Excerpted from Rebbetzin Tziporah Heller’s Question and Answer series on Naaleh.com

Question:
Can you give me guidelines on how to handle chutzpa in my growing children ages ten to thirteen? What should I say if
my otherwise sweet daughter keeps saying to me, “I can do whatever I want!”? Should I force her to comply or teach her negotiation skills?

Answer:

You should teach her negotiation skills. You also have to teach her the laws of Kibud Av Va’em. Preferably your husband should show her these halachot in a sefer so that she sees that the same Hashem who commanded us not to kill or stealcommanded us to treat our parents with respect. She has to see that you and your husband take these laws seriously in your relationship with your own parents. If a child says, “I can do what I want,” you should say, “Can you go to the store and take what you want without paying? Can you get on the bus and not pay the fare because you just feel like riding on the bus?”  Hopefully she will answer no and you should ask her why. She will tell you that if she gets caught, she’llbe in big trouble, and that the Torah forbids it. You have to tell her, “My dear child, the Torah forbids you to behave with chutzpa. And since I care about you, I can’t allow you to continue acting this way, just like I can’t allow you to do anything else that will harm you.”
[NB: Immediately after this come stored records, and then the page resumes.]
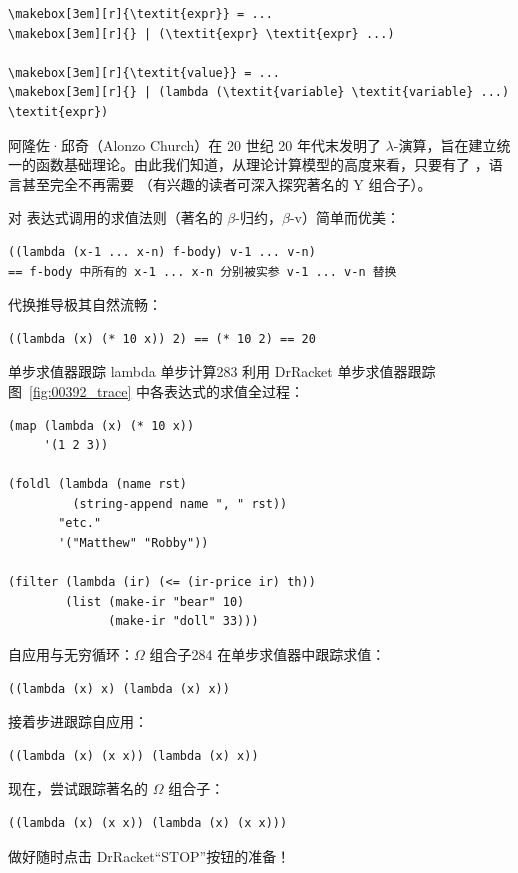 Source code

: \begin{stepperbox}[unbreakable]
\begin{Verbatim}[commandchars=\\\{\}, fontsize=\footnotesize]
\makebox[3em][r]{\textit{expr}} = ...
\makebox[3em][r]{} | (\textit{expr} \textit{expr} ...)

\makebox[3em][r]{\textit{value}} = ...
\makebox[3em][r]{} | (lambda (\textit{variable} \textit{variable} ...) \textit{expr})
\end{Verbatim}
\end{stepperbox}

\begin{notebox}
阿隆佐·邱奇（Alonzo Church）在 20 世纪 20 年代末发明了 $\lambda$-演算，旨在建立统一的函数基础理论。由此我们知道，从理论计算模型的高度来看，只要有了 ，语言甚至完全不再需要 （有兴趣的读者可深入探究著名的 Y 组合子）。
\end{notebox}

对  表达式调用的求值法则（著名的 $\beta$-归约，$\beta$-v）简单而优美：

\begin{lstlisting}[language=BSL]
((lambda (x-1 ... x-n) f-body) v-1 ... v-n)
== f-body 中所有的 x-1 ... x-n 分别被实参 v-1 ... v-n 替换
\end{lstlisting}

代换推导极其自然流畅：
\begin{lstlisting}[language=BSL]
((lambda (x) (* 10 x)) 2) == (* 10 2) == 20
\end{lstlisting}

\begin{exercise}{单步求值器跟踪 lambda 单步计算}{283}
利用 DrRacket 单步求值器跟踪图~\ref{fig:00392_trace} 中各表达式的求值全过程：

\begin{lstlisting}[language=BSL]
(map (lambda (x) (* 10 x))
     '(1 2 3))

(foldl (lambda (name rst)
         (string-append name ", " rst))
       "etc."
       '("Matthew" "Robby"))

(filter (lambda (ir) (<= (ir-price ir) th))
        (list (make-ir "bear" 10)
              (make-ir "doll" 33)))
\end{lstlisting}
\label{fig:00392_trace}
\end{exercise}

\begin{exercise}{自应用与无穷循环：$\Omega$ 组合子}{284}
在单步求值器中跟踪求值：
\begin{lstlisting}[language=BSL]
((lambda (x) x) (lambda (x) x))
\end{lstlisting}
接着步进跟踪自应用：
\begin{lstlisting}[language=BSL]
((lambda (x) (x x)) (lambda (x) x))
\end{lstlisting}
现在，尝试跟踪著名的 $\Omega$ 组合子：
\begin{lstlisting}[language=BSL]
((lambda (x) (x x)) (lambda (x) (x x)))
\end{lstlisting}
做好随时点击 DrRacket“STOP”按钮的准备！
\end{exercise}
As children move towards adolescence they need greater autonomy. So while you can’t tolerate chutzpa, you should foster opportunities for success by giving them more responsibilities. Let your child prepare some new salads for Shabbat or allow her to visit a friend without having a specific curfew. Inform her that you trust her to come back early enough to get a good night’s sleep. Convey to your child that you have confidence in her and that you see her as an adult. This should not preclude the fact that she views you as a parent, just as you view your own parents as parents. Teaching your children negotiation skills is good because it is a respectful way of stating your needs in a way that the other person doesn’t lose out. But it has to be presented as a way of fulfilling Kibud Av, not as a way of manipulating a parent into doing what the child wants.